--- START ---

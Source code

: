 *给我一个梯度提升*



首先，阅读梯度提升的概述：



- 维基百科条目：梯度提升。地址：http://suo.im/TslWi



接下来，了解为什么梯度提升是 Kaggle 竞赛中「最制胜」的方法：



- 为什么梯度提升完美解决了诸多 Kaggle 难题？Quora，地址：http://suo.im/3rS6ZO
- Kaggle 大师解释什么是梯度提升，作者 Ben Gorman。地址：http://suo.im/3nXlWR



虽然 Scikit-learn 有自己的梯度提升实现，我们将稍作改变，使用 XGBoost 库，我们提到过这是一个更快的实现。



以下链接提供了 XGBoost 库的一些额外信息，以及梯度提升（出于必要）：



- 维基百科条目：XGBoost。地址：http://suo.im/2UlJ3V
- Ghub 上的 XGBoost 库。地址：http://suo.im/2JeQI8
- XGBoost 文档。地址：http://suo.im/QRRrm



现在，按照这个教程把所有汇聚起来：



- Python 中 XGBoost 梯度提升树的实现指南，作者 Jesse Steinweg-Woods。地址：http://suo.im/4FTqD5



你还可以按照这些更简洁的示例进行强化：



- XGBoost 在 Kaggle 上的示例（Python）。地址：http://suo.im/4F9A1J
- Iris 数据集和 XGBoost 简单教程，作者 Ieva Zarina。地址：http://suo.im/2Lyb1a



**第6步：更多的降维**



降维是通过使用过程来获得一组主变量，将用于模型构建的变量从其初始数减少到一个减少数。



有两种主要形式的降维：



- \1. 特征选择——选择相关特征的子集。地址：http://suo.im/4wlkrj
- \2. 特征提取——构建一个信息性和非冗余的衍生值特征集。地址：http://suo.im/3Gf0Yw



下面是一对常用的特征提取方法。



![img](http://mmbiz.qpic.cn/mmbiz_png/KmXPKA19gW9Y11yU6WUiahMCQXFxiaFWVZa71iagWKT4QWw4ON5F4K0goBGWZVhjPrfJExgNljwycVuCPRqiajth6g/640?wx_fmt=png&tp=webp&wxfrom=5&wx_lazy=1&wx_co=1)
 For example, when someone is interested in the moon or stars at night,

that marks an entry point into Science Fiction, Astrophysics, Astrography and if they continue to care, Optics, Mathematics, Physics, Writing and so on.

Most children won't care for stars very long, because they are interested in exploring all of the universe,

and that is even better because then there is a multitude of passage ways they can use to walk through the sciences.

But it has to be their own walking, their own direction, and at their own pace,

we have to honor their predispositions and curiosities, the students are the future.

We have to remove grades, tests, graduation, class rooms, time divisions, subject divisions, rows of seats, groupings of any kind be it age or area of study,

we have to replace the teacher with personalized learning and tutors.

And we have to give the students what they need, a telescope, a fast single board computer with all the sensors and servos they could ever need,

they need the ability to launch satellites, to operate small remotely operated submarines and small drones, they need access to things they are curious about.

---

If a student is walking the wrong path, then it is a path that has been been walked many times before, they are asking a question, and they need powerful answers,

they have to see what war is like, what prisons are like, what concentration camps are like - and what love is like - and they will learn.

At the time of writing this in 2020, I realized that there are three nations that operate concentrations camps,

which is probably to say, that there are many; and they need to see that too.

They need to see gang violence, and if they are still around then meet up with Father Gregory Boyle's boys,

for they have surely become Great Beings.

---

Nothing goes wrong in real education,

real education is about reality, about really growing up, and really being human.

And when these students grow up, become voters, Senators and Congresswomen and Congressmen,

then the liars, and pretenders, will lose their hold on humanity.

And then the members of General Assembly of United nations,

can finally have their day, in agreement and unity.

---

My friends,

--- END ---

▸ **WHAT THE TASK REQUIRES**: Select all lines in the listing above where the word "XGBoost" appears, and show them.

▸ **EXERCISE ANSWER**:
虽然 Scikit-learn 有自己的梯度提升实现，我们将稍作改变，使用 XGBoost 库，我们提到过这是一个更快的实现。
以下链接提供了 XGBoost 库的一些额外信息，以及梯度提升（出于必要）：
- 维基百科条目：XGBoost。地址：http://suo.im/2UlJ3V
- Ghub 上的 XGBoost 库。地址：http://suo.im/2JeQI8
- XGBoost 文档。地址：http://suo.im/QRRrm
- Python 中 XGBoost 梯度提升树的实现指南，作者 Jesse Steinweg-Woods。地址：http://suo.im/4FTqD5
- XGBoost 在 Kaggle 上的示例（Python）。地址：http://suo.im/4F9A1J
- Iris 数据集和 XGBoost 简单教程，作者 Ieva Zarina。地址：http://suo.im/2Lyb1a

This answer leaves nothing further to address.